When Felix got to the hospital, the doctors had to shock him to bring his heart back. He’d had ventricular tachycardia, and an automatic defibrillator was implanted in his chest. Within a few weeks, he felt well again, and his doctor cleared him to return to work full time. He stayed in medical practice after the attack, multiple hernia repairs, gallbladder surgery, arthritis that all but ended his avid piano playing, compression fractures of his aging spine that stole three full inches of his five-foot-seven-inch height, and hearing loss.

 

“I switched to an electronic stethoscope,” he said. “They’re a nuisance, but they’re very good.”

 

Finally, at eighty-two, he had to retire.

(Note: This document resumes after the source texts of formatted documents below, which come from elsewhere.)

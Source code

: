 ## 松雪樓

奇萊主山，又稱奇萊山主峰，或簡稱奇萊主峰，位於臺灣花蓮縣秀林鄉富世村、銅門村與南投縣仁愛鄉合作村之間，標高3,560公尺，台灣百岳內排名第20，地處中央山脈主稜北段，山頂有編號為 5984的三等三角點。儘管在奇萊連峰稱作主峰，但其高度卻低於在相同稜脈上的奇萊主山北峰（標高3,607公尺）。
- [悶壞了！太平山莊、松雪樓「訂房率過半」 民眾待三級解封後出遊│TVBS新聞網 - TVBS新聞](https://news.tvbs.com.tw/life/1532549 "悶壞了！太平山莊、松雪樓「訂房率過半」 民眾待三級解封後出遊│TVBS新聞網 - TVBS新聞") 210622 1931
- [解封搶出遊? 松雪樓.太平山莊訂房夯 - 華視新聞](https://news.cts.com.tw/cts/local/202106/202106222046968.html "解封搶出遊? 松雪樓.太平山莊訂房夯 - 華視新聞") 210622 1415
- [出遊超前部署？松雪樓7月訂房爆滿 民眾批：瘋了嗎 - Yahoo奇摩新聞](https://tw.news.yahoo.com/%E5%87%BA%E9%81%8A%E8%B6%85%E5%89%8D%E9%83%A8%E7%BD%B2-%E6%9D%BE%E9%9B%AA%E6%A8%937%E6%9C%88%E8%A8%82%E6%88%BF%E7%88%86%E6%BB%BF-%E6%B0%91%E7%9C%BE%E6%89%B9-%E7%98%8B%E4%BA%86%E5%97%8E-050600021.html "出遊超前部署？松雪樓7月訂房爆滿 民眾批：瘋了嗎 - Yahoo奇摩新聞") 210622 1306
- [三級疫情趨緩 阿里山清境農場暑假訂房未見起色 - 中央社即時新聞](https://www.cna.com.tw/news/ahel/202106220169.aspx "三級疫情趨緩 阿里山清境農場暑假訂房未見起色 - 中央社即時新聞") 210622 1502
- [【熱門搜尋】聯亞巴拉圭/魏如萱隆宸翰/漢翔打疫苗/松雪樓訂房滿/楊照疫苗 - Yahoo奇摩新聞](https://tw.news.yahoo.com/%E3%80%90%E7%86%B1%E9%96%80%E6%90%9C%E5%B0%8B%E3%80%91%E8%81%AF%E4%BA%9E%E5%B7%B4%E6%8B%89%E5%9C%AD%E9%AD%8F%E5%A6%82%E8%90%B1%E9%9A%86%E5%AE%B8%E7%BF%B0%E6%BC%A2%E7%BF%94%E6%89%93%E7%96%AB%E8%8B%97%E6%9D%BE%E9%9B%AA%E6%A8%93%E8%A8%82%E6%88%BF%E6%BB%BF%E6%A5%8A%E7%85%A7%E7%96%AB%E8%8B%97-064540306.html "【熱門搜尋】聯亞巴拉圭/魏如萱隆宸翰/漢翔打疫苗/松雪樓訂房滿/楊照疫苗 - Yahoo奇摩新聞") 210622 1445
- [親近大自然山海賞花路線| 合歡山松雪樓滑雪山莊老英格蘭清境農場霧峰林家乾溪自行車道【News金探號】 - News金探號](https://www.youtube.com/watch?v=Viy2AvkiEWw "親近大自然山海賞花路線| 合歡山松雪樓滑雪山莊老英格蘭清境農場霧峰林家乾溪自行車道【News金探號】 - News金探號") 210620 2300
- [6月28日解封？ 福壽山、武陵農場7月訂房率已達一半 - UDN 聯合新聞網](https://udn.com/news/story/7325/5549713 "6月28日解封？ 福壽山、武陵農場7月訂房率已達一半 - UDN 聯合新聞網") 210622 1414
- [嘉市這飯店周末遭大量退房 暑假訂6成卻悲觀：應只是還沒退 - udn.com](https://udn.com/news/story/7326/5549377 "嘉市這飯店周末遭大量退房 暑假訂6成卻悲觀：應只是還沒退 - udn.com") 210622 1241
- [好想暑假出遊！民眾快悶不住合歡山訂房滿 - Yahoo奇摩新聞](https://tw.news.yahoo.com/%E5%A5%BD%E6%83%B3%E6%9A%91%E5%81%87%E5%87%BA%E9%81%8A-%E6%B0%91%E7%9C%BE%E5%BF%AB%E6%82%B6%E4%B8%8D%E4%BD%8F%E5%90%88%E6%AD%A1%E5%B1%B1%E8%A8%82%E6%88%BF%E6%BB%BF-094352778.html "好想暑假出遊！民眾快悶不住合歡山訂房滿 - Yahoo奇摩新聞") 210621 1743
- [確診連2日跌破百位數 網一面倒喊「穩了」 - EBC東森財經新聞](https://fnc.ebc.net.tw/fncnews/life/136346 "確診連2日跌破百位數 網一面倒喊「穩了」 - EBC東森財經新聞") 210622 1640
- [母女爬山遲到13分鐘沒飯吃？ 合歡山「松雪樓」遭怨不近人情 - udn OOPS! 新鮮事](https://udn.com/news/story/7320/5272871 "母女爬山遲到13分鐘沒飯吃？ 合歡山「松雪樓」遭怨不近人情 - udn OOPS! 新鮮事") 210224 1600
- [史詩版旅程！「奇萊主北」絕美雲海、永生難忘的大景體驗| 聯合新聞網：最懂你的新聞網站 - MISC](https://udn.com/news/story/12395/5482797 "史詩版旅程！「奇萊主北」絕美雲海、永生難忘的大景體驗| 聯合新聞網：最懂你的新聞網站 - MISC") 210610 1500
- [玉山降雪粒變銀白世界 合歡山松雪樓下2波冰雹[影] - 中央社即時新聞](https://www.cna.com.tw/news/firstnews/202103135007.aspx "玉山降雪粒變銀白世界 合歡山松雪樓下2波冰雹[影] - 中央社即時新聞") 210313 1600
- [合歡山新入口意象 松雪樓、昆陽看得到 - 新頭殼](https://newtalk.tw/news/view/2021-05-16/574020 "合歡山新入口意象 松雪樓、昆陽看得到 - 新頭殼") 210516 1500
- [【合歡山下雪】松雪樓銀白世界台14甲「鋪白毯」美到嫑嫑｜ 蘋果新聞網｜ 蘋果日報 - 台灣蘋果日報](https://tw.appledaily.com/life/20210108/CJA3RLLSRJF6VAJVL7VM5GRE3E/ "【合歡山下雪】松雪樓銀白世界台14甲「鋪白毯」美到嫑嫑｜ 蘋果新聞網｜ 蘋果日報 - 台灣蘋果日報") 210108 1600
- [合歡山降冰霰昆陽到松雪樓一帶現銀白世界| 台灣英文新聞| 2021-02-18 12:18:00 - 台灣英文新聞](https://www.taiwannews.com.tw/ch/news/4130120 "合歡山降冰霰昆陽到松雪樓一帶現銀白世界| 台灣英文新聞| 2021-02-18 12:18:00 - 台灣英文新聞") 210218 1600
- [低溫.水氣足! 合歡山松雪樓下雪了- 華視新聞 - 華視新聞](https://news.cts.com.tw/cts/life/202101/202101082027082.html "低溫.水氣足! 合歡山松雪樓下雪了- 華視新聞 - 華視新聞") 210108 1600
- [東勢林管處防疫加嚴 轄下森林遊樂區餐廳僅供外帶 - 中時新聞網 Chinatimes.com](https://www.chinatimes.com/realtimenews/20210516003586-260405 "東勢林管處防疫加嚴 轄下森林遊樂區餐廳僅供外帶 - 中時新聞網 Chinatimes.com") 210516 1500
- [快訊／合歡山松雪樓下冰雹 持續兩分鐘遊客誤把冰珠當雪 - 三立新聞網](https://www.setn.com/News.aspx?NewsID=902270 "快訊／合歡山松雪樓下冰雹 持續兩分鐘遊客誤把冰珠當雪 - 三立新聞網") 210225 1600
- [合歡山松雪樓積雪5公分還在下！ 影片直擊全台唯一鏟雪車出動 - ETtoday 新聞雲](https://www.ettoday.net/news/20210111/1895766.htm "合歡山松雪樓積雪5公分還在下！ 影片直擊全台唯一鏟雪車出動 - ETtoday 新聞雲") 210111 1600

The problem wasn’t his health; it was that of his wife, Bella. They’d been married for more than sixty years. Felix had met Bella when he was an intern and she was a dietitian at Kings County Hospital, in Brooklyn. They brought up two sons in Flatbush. When the boys left home, Bella got her teaching certificate and began working with children who had learning disabilities. In her seventies, however, retinal disease diminished her vision, and she had to stop working. A decade later, she’d become almost completely blind. Felix no longer felt safe leaving her at home alone, and in 2001 he gave up his practice. They moved to Orchard Cove, a retirement community in Canton, Massachusetts, outside Boston, where they could be closer to their sons.